■ Problem to solve
Record by record, write out the listing word for word while omitting pictures.

Data for analysis section start

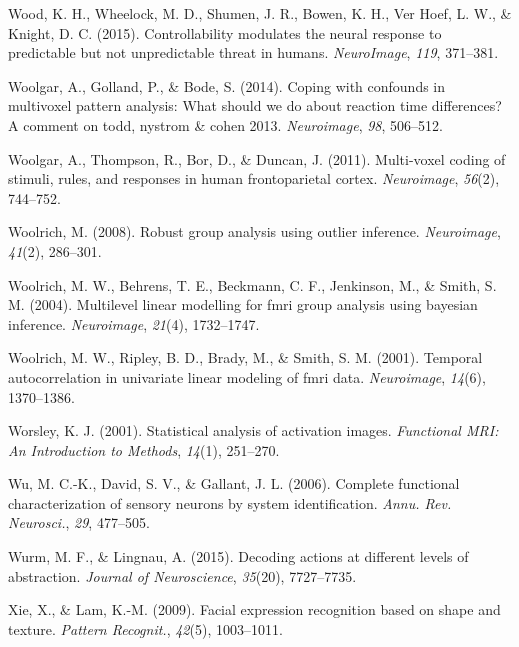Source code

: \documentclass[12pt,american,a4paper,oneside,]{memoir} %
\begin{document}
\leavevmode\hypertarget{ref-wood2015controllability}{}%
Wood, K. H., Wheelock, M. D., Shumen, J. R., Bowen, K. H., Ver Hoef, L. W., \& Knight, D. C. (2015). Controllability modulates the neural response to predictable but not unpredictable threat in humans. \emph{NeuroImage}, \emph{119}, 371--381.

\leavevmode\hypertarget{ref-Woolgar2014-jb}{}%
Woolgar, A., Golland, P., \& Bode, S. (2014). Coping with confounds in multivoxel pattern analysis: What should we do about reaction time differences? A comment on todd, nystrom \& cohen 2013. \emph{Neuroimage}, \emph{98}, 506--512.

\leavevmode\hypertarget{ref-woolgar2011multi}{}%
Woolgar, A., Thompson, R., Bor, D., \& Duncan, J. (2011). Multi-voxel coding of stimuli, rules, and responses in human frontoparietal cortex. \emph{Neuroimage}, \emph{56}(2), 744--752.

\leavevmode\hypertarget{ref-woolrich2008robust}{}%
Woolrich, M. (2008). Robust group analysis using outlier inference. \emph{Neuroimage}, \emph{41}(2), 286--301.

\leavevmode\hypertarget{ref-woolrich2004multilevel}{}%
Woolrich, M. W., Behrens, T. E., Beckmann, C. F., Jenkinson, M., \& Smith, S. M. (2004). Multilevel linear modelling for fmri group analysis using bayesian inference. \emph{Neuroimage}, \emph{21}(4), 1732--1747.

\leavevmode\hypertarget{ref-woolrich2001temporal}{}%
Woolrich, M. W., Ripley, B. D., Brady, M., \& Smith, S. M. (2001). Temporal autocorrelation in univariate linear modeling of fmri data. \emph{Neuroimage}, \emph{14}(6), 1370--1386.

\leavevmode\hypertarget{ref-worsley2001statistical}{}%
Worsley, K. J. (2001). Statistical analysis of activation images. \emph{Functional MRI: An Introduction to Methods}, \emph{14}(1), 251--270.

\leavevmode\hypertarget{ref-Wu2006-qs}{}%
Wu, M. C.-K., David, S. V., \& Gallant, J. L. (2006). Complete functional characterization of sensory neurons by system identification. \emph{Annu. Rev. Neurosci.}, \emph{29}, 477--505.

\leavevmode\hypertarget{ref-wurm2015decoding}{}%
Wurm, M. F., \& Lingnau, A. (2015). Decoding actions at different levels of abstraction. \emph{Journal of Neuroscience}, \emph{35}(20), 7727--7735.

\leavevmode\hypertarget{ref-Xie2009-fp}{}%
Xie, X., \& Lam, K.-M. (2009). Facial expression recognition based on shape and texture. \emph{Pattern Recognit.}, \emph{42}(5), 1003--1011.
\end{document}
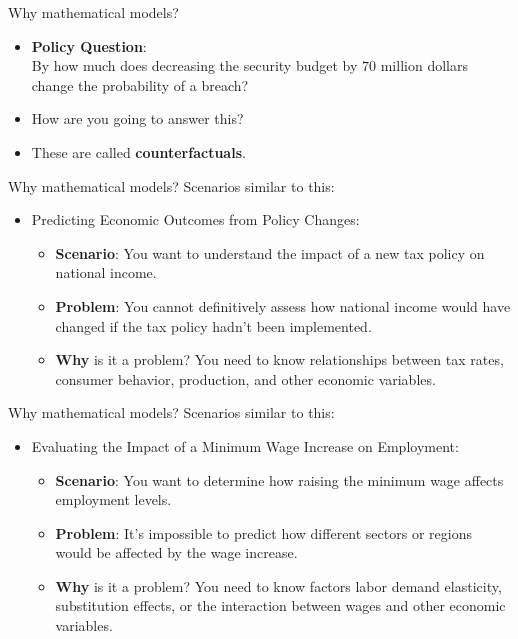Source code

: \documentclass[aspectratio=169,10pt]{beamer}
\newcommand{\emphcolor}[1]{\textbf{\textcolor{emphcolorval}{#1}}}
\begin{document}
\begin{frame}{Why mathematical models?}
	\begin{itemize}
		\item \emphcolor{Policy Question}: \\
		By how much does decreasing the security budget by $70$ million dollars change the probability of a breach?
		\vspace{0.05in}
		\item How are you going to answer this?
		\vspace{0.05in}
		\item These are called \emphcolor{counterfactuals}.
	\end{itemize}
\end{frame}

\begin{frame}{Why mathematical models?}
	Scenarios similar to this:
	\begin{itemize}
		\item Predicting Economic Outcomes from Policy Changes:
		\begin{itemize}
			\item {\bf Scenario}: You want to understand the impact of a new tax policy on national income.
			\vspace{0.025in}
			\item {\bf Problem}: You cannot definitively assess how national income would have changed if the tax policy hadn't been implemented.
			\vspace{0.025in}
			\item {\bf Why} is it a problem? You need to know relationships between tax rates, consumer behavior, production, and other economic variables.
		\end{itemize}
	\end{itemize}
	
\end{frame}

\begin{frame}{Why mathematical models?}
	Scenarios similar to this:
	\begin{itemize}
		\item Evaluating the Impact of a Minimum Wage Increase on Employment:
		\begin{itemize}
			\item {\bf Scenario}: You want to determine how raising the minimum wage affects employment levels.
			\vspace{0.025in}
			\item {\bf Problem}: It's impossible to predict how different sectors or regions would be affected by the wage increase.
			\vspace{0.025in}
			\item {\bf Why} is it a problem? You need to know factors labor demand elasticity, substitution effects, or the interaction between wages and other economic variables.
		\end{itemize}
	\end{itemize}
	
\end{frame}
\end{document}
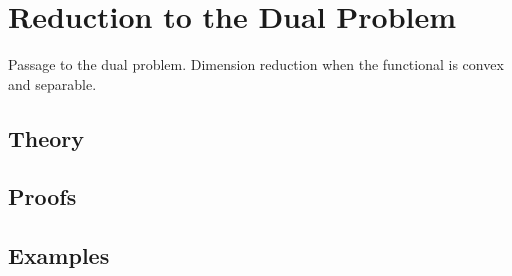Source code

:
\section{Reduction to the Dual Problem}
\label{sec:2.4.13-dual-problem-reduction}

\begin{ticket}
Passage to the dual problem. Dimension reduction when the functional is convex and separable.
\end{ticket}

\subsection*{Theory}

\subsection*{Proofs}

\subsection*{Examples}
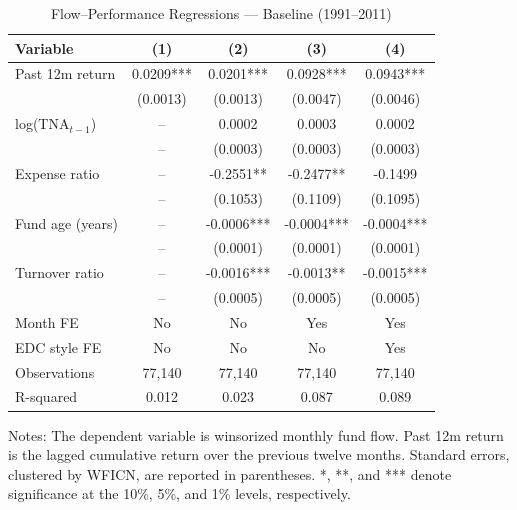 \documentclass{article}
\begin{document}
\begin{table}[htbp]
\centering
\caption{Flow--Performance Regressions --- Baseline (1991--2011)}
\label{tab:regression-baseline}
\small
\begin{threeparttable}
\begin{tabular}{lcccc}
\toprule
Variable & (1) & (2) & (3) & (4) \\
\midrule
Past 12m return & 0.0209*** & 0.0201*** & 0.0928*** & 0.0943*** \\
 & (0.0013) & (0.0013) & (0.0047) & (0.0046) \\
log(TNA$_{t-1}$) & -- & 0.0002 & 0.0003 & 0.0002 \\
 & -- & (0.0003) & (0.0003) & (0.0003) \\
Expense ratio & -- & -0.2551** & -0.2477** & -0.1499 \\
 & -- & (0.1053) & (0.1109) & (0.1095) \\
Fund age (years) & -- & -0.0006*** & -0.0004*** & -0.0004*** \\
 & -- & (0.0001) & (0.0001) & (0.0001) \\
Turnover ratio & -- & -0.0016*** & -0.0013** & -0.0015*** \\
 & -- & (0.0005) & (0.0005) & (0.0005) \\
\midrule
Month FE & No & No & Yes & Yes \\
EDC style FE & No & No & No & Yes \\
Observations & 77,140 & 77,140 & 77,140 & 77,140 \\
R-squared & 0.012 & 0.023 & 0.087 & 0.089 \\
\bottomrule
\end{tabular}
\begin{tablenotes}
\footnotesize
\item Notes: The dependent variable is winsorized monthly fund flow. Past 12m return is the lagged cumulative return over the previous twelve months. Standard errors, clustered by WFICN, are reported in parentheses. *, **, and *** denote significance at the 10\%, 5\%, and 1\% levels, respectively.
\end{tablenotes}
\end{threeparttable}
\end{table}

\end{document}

Data for analysis section end

■ Solution for this task
Source code

: \documentclass[12pt,american,a4paper,oneside,]{memoir} %
\begin{document}
\leavevmode\hypertarget{ref-wood2015controllability}{}%
Wood, K. H., Wheelock, M. D., Shumen, J. R., Bowen, K. H., Ver Hoef, L. W., \& Knight, D. C. (2015). Controllability modulates the neural response to predictable but not unpredictable threat in humans. \emph{NeuroImage}, \emph{119}, 371--381.

\leavevmode\hypertarget{ref-Woolgar2014-jb}{}%
Woolgar, A., Golland, P., \& Bode, S. (2014). Coping with confounds in multivoxel pattern analysis: What should we do about reaction time differences? A comment on todd, nystrom \& cohen 2013. \emph{Neuroimage}, \emph{98}, 506--512.

\leavevmode\hypertarget{ref-woolgar2011multi}{}%
Woolgar, A., Thompson, R., Bor, D., \& Duncan, J. (2011). Multi-voxel coding of stimuli, rules, and responses in human frontoparietal cortex. \emph{Neuroimage}, \emph{56}(2), 744--752.

\leavevmode\hypertarget{ref-woolrich2008robust}{}%
Woolrich, M. (2008). Robust group analysis using outlier inference. \emph{Neuroimage}, \emph{41}(2), 286--301.

\leavevmode\hypertarget{ref-woolrich2004multilevel}{}%
Woolrich, M. W., Behrens, T. E., Beckmann, C. F., Jenkinson, M., \& Smith, S. M. (2004). Multilevel linear modelling for fmri group analysis using bayesian inference. \emph{Neuroimage}, \emph{21}(4), 1732--1747.

\leavevmode\hypertarget{ref-woolrich2001temporal}{}%
Woolrich, M. W., Ripley, B. D., Brady, M., \& Smith, S. M. (2001). Temporal autocorrelation in univariate linear modeling of fmri data. \emph{Neuroimage}, \emph{14}(6), 1370--1386.

\leavevmode\hypertarget{ref-worsley2001statistical}{}%
Worsley, K. J. (2001). Statistical analysis of activation images. \emph{Functional MRI: An Introduction to Methods}, \emph{14}(1), 251--270.

\leavevmode\hypertarget{ref-Wu2006-qs}{}%
Wu, M. C.-K., David, S. V., \& Gallant, J. L. (2006). Complete functional characterization of sensory neurons by system identification. \emph{Annu. Rev. Neurosci.}, \emph{29}, 477--505.

\leavevmode\hypertarget{ref-wurm2015decoding}{}%
Wurm, M. F., \& Lingnau, A. (2015). Decoding actions at different levels of abstraction. \emph{Journal of Neuroscience}, \emph{35}(20), 7727--7735.

\leavevmode\hypertarget{ref-Xie2009-fp}{}%
Xie, X., \& Lam, K.-M. (2009). Facial expression recognition based on shape and texture. \emph{Pattern Recognit.}, \emph{42}(5), 1003--1011.
\end{document}
Source code

: \documentclass[aspectratio=169,10pt]{beamer}
\newcommand{\emphcolor}[1]{\textbf{\textcolor{emphcolorval}{#1}}}
\begin{document}
\begin{frame}{Why mathematical models?}
	\begin{itemize}
		\item \emphcolor{Policy Question}: \\
		By how much does decreasing the security budget by $70$ million dollars change the probability of a breach?
		\vspace{0.05in}
		\item How are you going to answer this?
		\vspace{0.05in}
		\item These are called \emphcolor{counterfactuals}.
	\end{itemize}
\end{frame}

\begin{frame}{Why mathematical models?}
	Scenarios similar to this:
	\begin{itemize}
		\item Predicting Economic Outcomes from Policy Changes:
		\begin{itemize}
			\item {\bf Scenario}: You want to understand the impact of a new tax policy on national income.
			\vspace{0.025in}
			\item {\bf Problem}: You cannot definitively assess how national income would have changed if the tax policy hadn't been implemented.
			\vspace{0.025in}
			\item {\bf Why} is it a problem? You need to know relationships between tax rates, consumer behavior, production, and other economic variables.
		\end{itemize}
	\end{itemize}
	
\end{frame}

\begin{frame}{Why mathematical models?}
	Scenarios similar to this:
	\begin{itemize}
		\item Evaluating the Impact of a Minimum Wage Increase on Employment:
		\begin{itemize}
			\item {\bf Scenario}: You want to determine how raising the minimum wage affects employment levels.
			\vspace{0.025in}
			\item {\bf Problem}: It's impossible to predict how different sectors or regions would be affected by the wage increase.
			\vspace{0.025in}
			\item {\bf Why} is it a problem? You need to know factors labor demand elasticity, substitution effects, or the interaction between wages and other economic variables.
		\end{itemize}
	\end{itemize}
	
\end{frame}
\end{document}
Source code

:
\section{Reduction to the Dual Problem}
\label{sec:2.4.13-dual-problem-reduction}

\begin{ticket}
Passage to the dual problem. Dimension reduction when the functional is convex and separable.
\end{ticket}

\subsection*{Theory}

\subsection*{Proofs}

\subsection*{Examples}
 \documentclass{article}
\begin{document}
\begin{table}[htbp]
\centering
\caption{Flow--Performance Regressions --- Baseline (1991--2011)}
\label{tab:regression-baseline}
\small
\begin{threeparttable}
\begin{tabular}{lcccc}
\toprule
Variable & (1) & (2) & (3) & (4) \\
\midrule
Past 12m return & 0.0209*** & 0.0201*** & 0.0928*** & 0.0943*** \\
 & (0.0013) & (0.0013) & (0.0047) & (0.0046) \\
log(TNA$_{t-1}$) & -- & 0.0002 & 0.0003 & 0.0002 \\
 & -- & (0.0003) & (0.0003) & (0.0003) \\
Expense ratio & -- & -0.2551** & -0.2477** & -0.1499 \\
 & -- & (0.1053) & (0.1109) & (0.1095) \\
Fund age (years) & -- & -0.0006*** & -0.0004*** & -0.0004*** \\
 & -- & (0.0001) & (0.0001) & (0.0001) \\
Turnover ratio & -- & -0.0016*** & -0.0013** & -0.0015*** \\
 & -- & (0.0005) & (0.0005) & (0.0005) \\
\midrule
Month FE & No & No & Yes & Yes \\
EDC style FE & No & No & No & Yes \\
Observations & 77,140 & 77,140 & 77,140 & 77,140 \\
R-squared & 0.012 & 0.023 & 0.087 & 0.089 \\
\bottomrule
\end{tabular}
\begin{tablenotes}
\footnotesize
\item Notes: The dependent variable is winsorized monthly fund flow. Past 12m return is the lagged cumulative return over the previous twelve months. Standard errors, clustered by WFICN, are reported in parentheses. *, **, and *** denote significance at the 10\%, 5\%, and 1\% levels, respectively.
\end{tablenotes}
\end{threeparttable}
\end{table}

\end{document}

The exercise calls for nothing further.